On the other hand, if you mean enjoy as in the process of truly appreciating good music and reveling in that fact that you are hearing it, then I would say that my enjoyment process has increased dramatically.

It really gets down to this: artists perceive their art form in a totally different way then someone who does not produce that kind of art. This isn’t some kind of ego stroking “You will never understand my art the way I do” kind of bullshit comment. This is more of a, “We look at the art in a different way because we have spent so much time focusing on it.”

This is true with anyone who specializes in a subject. A mechanic sees a car in a totally different light then a non-mechanic. An account looks at the numbers in a way that a non-account would never understand. There is nothing wrong with this; it is all about perspective and knowledge.

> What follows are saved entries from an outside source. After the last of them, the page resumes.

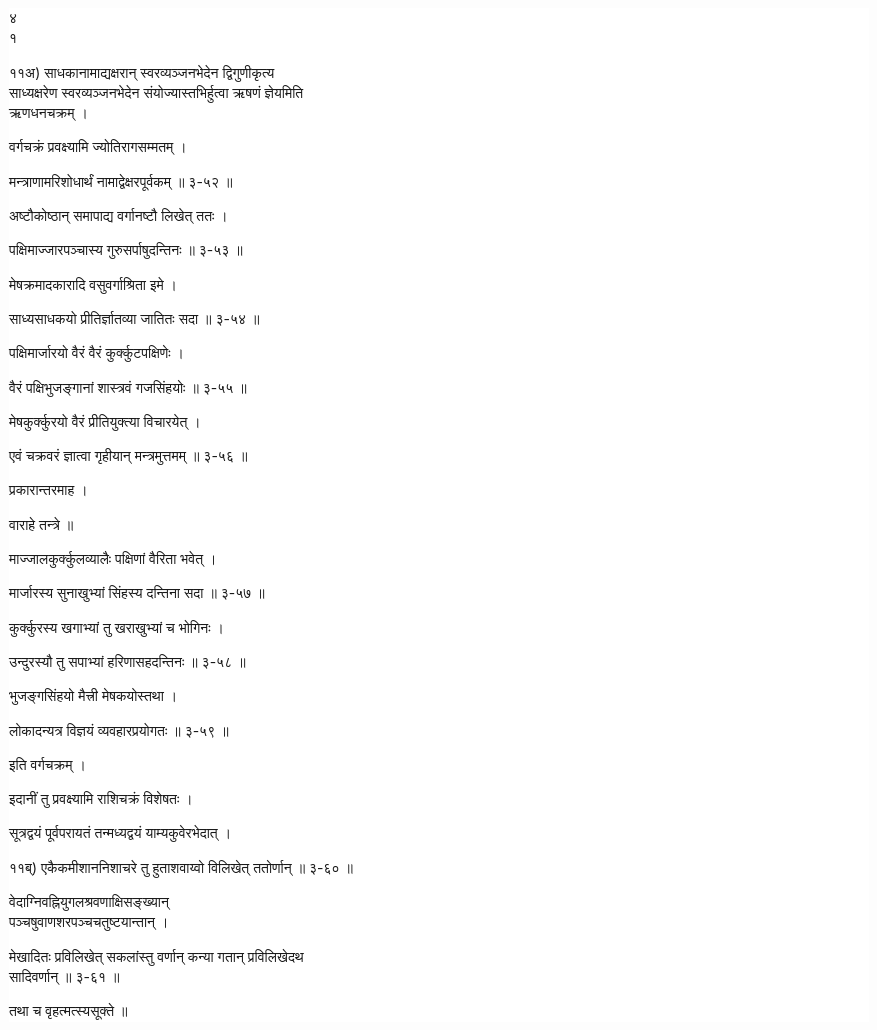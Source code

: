 ४  
१  
  
११अ) साधकानामाद्यक्षरान् स्वरव्यञ्जनभेदेन द्विगुणीकृत्य   
साध्यक्षरेण स्वरव्यञ्जनभेदेन संयोज्यास्तभिर्हुत्वा ऋषणं ज्ञेयमिति   
ऋणधनचक्रम् ।  
  
  
वर्गचक्रं प्रवक्ष्यामि ज्योतिरागसम्मतम् ।  
  
मन्त्राणामरिशोधार्थं नामाद्वेक्षरपूर्वकम् ॥ ३-५२ ॥  
  
अष्टौकोष्ठान् समापाद्य वर्गानष्टौ लिखेत् ततः ।  
  
पक्षिमाज्जारपञ्चास्य गुरुसर्पाषुदन्तिनः ॥ ३-५३ ॥  
  
मेषक्रमादकारादि वसुवर्गाश्रिता इमे ।  
  
साध्यसाधकयो प्रीतिर्ज्ञातव्या जातितः सदा ॥ ३-५४ ॥  
  
पक्षिमार्जारयो वैरं वैरं कुर्क्कुटपक्षिणेः ।  
  
वैरं पक्षिभुजङ्गानां शास्त्रवं गजसिंहयोः ॥ ३-५५ ॥  
  
मेषकुर्क्कुरयो वैरं प्रीतियुक्त्या विचारयेत् ।  
  
एवं चक्रवरं ज्ञात्वा गृहीयान् मन्त्रमुत्तमम् ॥ ३-५६ ॥  
  
  
प्रकारान्तरमाह ।  
  
वाराहे तन्त्रे ॥  
  
  
माज्जालकुर्क्कुलव्यालैः पक्षिणां वैरिता भवेत् ।  
  
मार्जारस्य सुनाखुभ्यां सिंहस्य दन्तिना सदा ॥ ३-५७ ॥  
  
कुर्क्कुरस्य खगाभ्यां तु खराखुभ्यां च भोगिनः ।  
  
उन्दुरस्यौ तु सपाभ्यां हरिणासहदन्तिनः ॥ ३-५८ ॥  
  
भुजङ्गसिंहयो मैत्त्री मेषकयोस्तथा ।  
  
लोकादन्यत्र विज्ञयं व्यवहारप्रयोगतः ॥ ३-५९ ॥  
  
  
इति वर्गचक्रम् ।  
  
  
इदानीं तु प्रवक्ष्यामि राशिचक्रं विशेषतः ।  
  
सूत्रद्वयं पूर्वपरायतं तन्मध्यद्वयं याम्यकुवेरभेदात् ।  
  
११ब्) एकैकमीशाननिशाचरे तु हुताशवाय्वो विलिखेत् ततोर्णान् ॥ ३-६० ॥  
  
वेदाग्निवह्नियुगलश्रवणाक्षिसङ्ख्यान्   
पञ्चषुवाणशरपञ्चचतुष्टयान्तान् ।  
  
मेखादितः प्रविलिखेत् सकलांस्तु वर्णान् कन्या गतान् प्रविलिखेदथ   
सादिवर्णान् ॥ ३-६१ ॥  
  
  
तथा च वृहत्मत्स्यसूक्ते ॥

So, back to the original question… yes, my enjoyment of music has changed greatly over the years. My friend Nevada once asked me how I listen to music. To use a played out metaphor, music is a forest and I tend to look at the trees and the animals then the forest itself.

I listen to the bassline asking myself, how did they do that? What filter where they using? What patch? As my knowledge of the studio grows it becomes more about revelations then questions. For example I may hear a song and think “Oh, they are just running the bass synth through a filter with a high resonance and tweaking the cutoff on the 3rd eight note to get the rhythmic pattern on a single whole note.”

All of a sudden I am no longer listening to the song as a whole, but more of a research example to expand my knowledge. The more I think about it the more I feel like a scientist poking at a frog on the dissection table looking at how the frog is structured.

My explanation of this process horrified Nevada (well, that might be a little harsh, I don’t think anything can really horrify Nevada). Then she posed the question, if you spend all your time breaking the song apart how can you enjoy it as a whole?

I feel on some levels I am still hearing and enjoying the whole song. My subconscious is grooving too it, but honestly my conscious is ripping it apart bit by bit, analyzing it and figuring out how it was done, could I recreate it and if so could I possibly make it better.

But to me, this is enjoyment. I love music… it is my religion. It is my passion. I think about it all the time, and hearing a song is like studying a subject, reading a book on mathematics, learning about it in real time.

Yeah, sometimes I should sit back and look at the forest and ignore the trees, but this is how I enjoy music and I wouldn’t change a thing.